# Pictures paired with source code
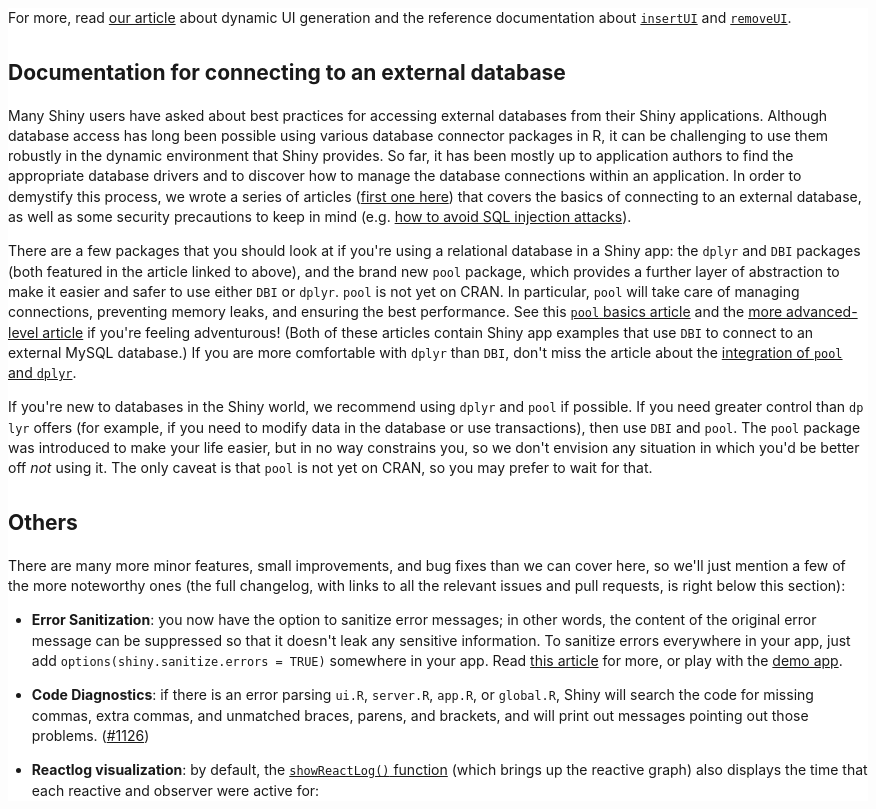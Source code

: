 For more, read [our article](http://shiny.rstudio.com/articles/dynamic-ui.html) about dynamic UI generation and the reference documentation about [`insertUI`](http://shiny.rstudio.com/reference/shiny/latest/insertUI.html) and [`removeUI`](http://shiny.rstudio.com/reference/shiny/latest/removeUI.html).

## Documentation for connecting to an external database

Many Shiny users have asked about best practices for accessing external databases from their Shiny applications. Although database access has long been possible using various database connector packages in R, it can be challenging to use them robustly in the dynamic environment that Shiny provides. So far, it has been mostly up to application authors to find the appropriate database drivers and to discover how to manage the database connections within an application. In order to demystify this process, we wrote a series of articles ([first one here](http://shiny.rstudio.com/articles/overview.html)) that covers the basics of connecting to an external database, as well as some security precautions to keep in mind (e.g. [how to avoid SQL injection attacks](http://shiny.rstudio.com/articles/sql-injections.html)).

There are a few packages that you should look at if you're using a relational database in a Shiny app: the `dplyr` and `DBI` packages (both featured in the article linked to above), and the brand new `pool` package, which provides a further layer of abstraction to make it easier and safer to use either `DBI` or `dplyr`. `pool` is not yet on CRAN. In particular, `pool` will take care of managing connections, preventing memory leaks, and ensuring the best performance. See this [`pool` basics article](http://shiny.rstudio.com/articles/pool-basics.html) and the [more advanced-level article](http://shiny.rstudio.com/articles/pool-advanced.html) if you're feeling adventurous! (Both of these articles contain Shiny app examples that use `DBI` to connect to an external MySQL database.) If you are more comfortable with `dplyr` than `DBI`, don't miss the article about the [integration of `pool` and `dplyr`](http://shiny.rstudio.com/articles/pool-dplyr.html).

If you're new to databases in the Shiny world, we recommend using `dplyr` and `pool` if possible. If you need greater control than `dplyr` offers (for example, if you need to modify data in the database or use transactions), then use `DBI` and `pool`. The `pool` package was introduced to make your life easier, but in no way constrains you, so we don't envision any situation in which you'd be better off *not* using it. The only caveat is that `pool` is not yet on CRAN, so you may prefer to wait for that.

## Others

There are many more minor features, small improvements, and bug fixes than we can cover here, so we'll just mention a few of the more noteworthy ones (the full changelog, with links to all the relevant issues and pull requests, is right below this section):

*    **Error Sanitization**: you now have the option to sanitize error messages; in other words, the content of the original error message can be suppressed so that it doesn't leak any sensitive information. To sanitize errors everywhere in your app, just add `options(shiny.sanitize.errors = TRUE)` somewhere in your app. Read [this article](http://shiny.rstudio.com/articles/sanitize-errors.html) for more, or play with the [demo app](https://gallery.shinyapps.io/110-error-sanitization/).

*    **Code Diagnostics**: if there is an error parsing `ui.R`, `server.R`, `app.R`, or `global.R`, Shiny will search the code for missing commas, extra commas, and unmatched braces, parens, and brackets, and will print out messages pointing out those problems. ([#1126](https://github.com/rstudio/shiny/pull/1126))

*    **Reactlog visualization**: by default, the [`showReactLog()` function](http://shiny.rstudio.com/reference/shiny/latest/reactlog.html) (which brings up the reactive graph) also displays the time that each reactive and observer were active for:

# What to work on
Return a word-for-word copy of the lines above from the one holding "## Documentation for" through the one holding "Many Shiny users", with both of them included and nothing besides.

# Response below
## Documentation for connecting to an external database

Many Shiny users have asked about best practices for accessing external databases from their Shiny applications. Although database access has long been possible using various database connector packages in R, it can be challenging to use them robustly in the dynamic environment that Shiny provides. So far, it has been mostly up to application authors to find the appropriate database drivers and to discover how to manage the database connections within an application. In order to demystify this process, we wrote a series of articles ([first one here](http://shiny.rstudio.com/articles/overview.html)) that covers the basics of connecting to an external database, as well as some security precautions to keep in mind (e.g. [how to avoid SQL injection attacks](http://shiny.rstudio.com/articles/sql-injections.html)).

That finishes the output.